This is my friend Jen.
She is a sweetheart, with a backstory so convoluted and sad that you wouldn't believe it if I told it to you.
And intense disappointment just keeps finding this lady.
This being the clincher. She lost her baby, Jonas, just before her due-date last June.
So when she contacted me and some other friends from college about joining her for a segment Discovery Health(?) was doing about her we were all a bit confused about what was going on, but more than willing to support her.
It turns out there was a
reason we were so underinformed. The point of the shoot was to film her somewhat reluctantly sharing with us that she is pregnant again, and actually due on the 1 year anniversary of Jonas' still-birth. The reluctance, sadly coming from the "silence" she experienced when she tried to share her abysmal news with her 400+ facebook friends and received fewer than 30 responses. I will forever be quick to point out that facebook is a horribly inadequate medium for sharing information with any emotional weight, but it is not uncommon for people to feel isolated when they are going through the trials that render them most in need of support. Sadly, the more "socially acceptable" the trial, the easier it is to extend supportive words and gestures. But when people are going through pure emotional black-holes, experiencing things that nobody likes to think or talk about, then it seems that suddenly nobody likes to think about or talk to
them, either. I've heard this concern over and over from people swimming in the implications and aftermaths of divorce, depression, addiction, suicide, and other life-shattering experiences that people generally don't know how to discuss in a comfortable way.

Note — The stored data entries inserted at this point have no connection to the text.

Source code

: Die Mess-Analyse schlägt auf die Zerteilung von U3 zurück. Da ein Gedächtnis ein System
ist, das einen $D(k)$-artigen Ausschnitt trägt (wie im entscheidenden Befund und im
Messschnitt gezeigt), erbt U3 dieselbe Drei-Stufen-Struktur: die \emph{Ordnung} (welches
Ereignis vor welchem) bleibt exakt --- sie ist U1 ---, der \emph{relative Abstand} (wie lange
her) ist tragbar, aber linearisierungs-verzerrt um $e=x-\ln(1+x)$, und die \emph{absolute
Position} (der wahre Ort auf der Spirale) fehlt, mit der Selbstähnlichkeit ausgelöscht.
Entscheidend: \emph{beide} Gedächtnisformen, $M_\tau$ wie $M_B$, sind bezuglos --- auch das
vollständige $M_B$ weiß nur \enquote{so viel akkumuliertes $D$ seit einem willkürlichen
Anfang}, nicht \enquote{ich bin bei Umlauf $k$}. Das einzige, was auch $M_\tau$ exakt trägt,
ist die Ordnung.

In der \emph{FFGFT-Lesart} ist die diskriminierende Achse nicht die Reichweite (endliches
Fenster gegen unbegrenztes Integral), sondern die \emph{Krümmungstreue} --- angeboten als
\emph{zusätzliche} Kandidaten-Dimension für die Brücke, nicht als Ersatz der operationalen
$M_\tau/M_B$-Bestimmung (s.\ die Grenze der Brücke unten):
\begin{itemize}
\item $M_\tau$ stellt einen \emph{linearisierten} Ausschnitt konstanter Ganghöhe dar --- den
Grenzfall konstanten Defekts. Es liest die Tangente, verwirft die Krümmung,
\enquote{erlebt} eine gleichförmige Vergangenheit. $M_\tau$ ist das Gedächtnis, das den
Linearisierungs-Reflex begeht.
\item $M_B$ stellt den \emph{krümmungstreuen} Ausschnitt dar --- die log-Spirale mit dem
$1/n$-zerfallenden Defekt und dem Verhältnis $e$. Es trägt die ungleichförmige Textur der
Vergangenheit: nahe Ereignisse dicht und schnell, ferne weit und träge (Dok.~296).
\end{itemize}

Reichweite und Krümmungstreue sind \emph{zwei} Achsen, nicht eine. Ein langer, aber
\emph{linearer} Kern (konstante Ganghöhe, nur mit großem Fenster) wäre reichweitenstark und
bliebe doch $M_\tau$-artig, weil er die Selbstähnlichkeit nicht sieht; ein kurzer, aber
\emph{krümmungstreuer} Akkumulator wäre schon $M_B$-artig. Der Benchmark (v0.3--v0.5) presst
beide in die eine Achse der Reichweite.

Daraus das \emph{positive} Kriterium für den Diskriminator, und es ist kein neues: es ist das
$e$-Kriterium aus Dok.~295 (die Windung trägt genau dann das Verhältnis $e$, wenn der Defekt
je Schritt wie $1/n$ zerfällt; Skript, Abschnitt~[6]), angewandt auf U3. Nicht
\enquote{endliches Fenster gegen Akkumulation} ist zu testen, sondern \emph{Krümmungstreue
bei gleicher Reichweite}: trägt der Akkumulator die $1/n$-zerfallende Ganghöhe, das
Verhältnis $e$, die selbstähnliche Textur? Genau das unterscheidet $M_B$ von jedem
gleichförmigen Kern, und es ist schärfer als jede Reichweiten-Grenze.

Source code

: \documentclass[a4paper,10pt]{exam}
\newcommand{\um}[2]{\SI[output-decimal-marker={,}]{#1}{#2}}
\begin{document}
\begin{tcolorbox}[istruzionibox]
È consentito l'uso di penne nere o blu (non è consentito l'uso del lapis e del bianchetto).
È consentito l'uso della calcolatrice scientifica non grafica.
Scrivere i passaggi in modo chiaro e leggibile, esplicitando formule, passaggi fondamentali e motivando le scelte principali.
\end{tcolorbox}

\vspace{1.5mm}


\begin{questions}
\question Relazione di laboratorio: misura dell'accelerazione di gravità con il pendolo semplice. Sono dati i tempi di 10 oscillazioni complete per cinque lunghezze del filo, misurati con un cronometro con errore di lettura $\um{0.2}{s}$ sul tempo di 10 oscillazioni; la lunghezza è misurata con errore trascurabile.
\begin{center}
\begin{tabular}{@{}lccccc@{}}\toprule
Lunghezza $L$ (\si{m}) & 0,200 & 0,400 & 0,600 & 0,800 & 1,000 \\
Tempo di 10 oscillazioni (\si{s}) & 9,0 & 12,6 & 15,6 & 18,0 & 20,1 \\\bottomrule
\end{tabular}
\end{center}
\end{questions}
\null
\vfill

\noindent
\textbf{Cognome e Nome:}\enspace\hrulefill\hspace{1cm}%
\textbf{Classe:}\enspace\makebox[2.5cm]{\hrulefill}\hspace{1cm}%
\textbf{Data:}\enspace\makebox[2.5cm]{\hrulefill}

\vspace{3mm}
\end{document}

And I, for one, am a guilty party here. Sometimes words just fail. You can't say it will be okay, because "okay" is relative, and the only "okay" that most people are capable of contemplating when drowning in sorrow is the "okay" that they were before their world caved-in. You never know what
stage of grief a person is in unless they are able to communicate it to you - and that makes worlds of difference in whether a "How are you?" would be exactly what they need or would make them revert into hysterics. I'm the sort that just wants to give hugs without words in such situations. Words are cool, but there are things they cannot do. When proximity means physical hugs and affirmation are not an option, I really struggle and my struggle, sadly, probably comes across as silence.
Luckily, in this case, we all got a chance to assure Jen that she had been very much on our minds and in our prayers. And I turned into the blabbermouth of the century because suddenly I had an outlet to talk about feelings to my heart's content
and people stayed awake and listened. The poor, poor editor who has to shut me up in post-production, I'm so sorry.
So, tell me readers, what wisdom do you have about supporting and loving people when it's hard this way? I am determined to learn how to keep my timid self from turning into silence for someone who needs my love.